[Collected data entries]
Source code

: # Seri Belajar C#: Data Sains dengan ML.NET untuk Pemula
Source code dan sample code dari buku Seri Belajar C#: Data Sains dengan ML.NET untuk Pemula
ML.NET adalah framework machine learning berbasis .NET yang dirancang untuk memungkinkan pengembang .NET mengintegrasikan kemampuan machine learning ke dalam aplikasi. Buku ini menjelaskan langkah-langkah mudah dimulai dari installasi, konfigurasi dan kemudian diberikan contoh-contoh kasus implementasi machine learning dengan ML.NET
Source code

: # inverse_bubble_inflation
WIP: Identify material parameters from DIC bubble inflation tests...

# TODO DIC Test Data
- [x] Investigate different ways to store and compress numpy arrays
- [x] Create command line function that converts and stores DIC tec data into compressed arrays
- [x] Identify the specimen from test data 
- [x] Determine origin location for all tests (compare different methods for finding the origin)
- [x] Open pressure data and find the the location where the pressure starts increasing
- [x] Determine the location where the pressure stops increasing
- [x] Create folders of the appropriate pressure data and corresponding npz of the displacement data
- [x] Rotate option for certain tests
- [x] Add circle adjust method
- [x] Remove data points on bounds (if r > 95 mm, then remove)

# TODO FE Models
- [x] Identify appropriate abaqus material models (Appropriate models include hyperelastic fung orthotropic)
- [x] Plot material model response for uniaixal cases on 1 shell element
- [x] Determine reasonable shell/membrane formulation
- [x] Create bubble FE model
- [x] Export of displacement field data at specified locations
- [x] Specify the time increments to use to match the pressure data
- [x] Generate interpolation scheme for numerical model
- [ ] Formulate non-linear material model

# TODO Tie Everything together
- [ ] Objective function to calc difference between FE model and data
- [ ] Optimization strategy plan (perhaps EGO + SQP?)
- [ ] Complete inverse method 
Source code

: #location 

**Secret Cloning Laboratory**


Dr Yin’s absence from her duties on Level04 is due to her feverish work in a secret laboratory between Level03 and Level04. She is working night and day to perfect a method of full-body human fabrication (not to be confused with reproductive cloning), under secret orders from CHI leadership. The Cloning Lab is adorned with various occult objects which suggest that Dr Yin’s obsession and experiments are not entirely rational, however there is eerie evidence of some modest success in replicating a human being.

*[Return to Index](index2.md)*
--
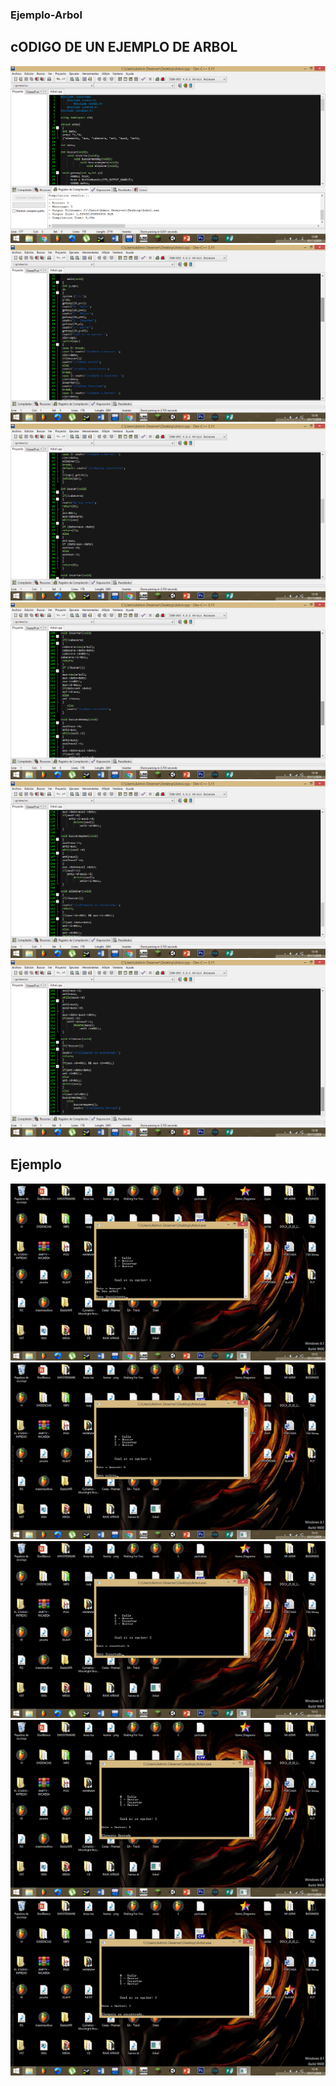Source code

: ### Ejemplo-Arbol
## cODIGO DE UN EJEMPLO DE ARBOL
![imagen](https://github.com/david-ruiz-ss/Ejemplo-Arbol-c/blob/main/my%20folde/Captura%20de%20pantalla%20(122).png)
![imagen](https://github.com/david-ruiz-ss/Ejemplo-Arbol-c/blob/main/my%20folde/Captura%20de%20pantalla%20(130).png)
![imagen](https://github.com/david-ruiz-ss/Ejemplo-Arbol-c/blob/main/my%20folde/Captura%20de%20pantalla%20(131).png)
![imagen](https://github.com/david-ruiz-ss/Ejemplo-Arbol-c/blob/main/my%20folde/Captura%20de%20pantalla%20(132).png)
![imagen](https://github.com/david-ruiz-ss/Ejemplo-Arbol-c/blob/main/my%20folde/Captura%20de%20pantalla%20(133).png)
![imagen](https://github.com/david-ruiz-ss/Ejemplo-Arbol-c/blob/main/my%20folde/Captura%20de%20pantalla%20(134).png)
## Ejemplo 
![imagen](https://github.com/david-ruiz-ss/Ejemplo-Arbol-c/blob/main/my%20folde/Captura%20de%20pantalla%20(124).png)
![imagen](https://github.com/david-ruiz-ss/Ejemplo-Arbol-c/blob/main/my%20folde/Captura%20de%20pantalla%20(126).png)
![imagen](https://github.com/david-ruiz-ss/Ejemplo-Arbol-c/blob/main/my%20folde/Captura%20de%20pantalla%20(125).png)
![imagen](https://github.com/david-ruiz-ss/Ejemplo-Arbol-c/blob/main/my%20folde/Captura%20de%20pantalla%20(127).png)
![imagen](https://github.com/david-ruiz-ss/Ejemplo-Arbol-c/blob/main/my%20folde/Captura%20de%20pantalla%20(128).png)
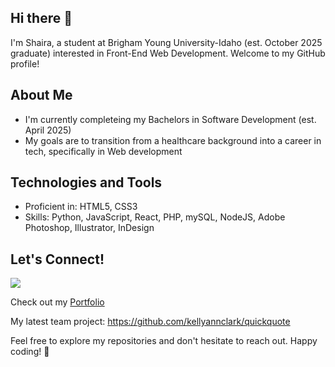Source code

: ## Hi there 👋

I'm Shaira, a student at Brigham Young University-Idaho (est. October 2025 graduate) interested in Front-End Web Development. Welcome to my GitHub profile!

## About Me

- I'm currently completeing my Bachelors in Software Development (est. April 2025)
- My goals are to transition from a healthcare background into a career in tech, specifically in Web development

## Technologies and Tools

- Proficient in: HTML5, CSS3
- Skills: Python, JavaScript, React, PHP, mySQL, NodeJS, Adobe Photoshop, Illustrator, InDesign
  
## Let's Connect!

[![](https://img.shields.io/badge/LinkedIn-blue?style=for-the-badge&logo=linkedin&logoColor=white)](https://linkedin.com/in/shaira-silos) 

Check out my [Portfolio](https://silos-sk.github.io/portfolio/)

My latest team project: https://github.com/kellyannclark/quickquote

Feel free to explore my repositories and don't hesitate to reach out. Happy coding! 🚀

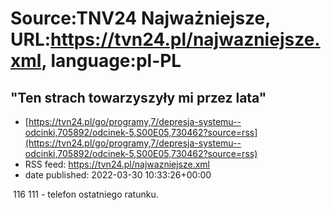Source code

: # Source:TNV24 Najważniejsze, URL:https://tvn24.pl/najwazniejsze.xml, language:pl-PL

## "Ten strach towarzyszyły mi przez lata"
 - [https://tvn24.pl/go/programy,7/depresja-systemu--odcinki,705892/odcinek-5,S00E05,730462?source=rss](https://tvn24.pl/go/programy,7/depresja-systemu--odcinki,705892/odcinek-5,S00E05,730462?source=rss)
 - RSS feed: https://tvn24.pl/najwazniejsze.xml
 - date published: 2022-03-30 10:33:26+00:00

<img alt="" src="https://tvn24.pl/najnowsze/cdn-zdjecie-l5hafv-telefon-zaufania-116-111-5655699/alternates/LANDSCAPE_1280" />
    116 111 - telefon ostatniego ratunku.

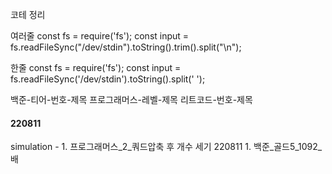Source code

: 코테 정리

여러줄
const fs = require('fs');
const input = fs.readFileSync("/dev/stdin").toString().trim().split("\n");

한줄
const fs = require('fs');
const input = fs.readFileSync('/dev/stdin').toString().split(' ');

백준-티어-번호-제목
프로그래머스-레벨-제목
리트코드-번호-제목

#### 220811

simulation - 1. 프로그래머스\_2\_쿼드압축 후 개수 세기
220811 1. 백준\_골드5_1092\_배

» **WHAT THE EXERCISE ASKS**: Look above for the line containing "## Let's Connect!", then write out every line from there down to the line containing "strach towarzyszyły mi", that line included, with no pictures.

» **YOUR RESPONSE**:
## Let's Connect!

[![](https://img.shields.io/badge/LinkedIn-blue?style=for-the-badge&logo=linkedin&logoColor=white)](https://linkedin.com/in/shaira-silos) 

Check out my [Portfolio](https://silos-sk.github.io/portfolio/)

My latest team project: https://github.com/kellyannclark/quickquote

Feel free to explore my repositories and don't hesitate to reach out. Happy coding! 🚀

Source code

: # Source:TNV24 Najważniejsze, URL:https://tvn24.pl/najwazniejsze.xml, language:pl-PL

## "Ten strach towarzyszyły mi przez lata"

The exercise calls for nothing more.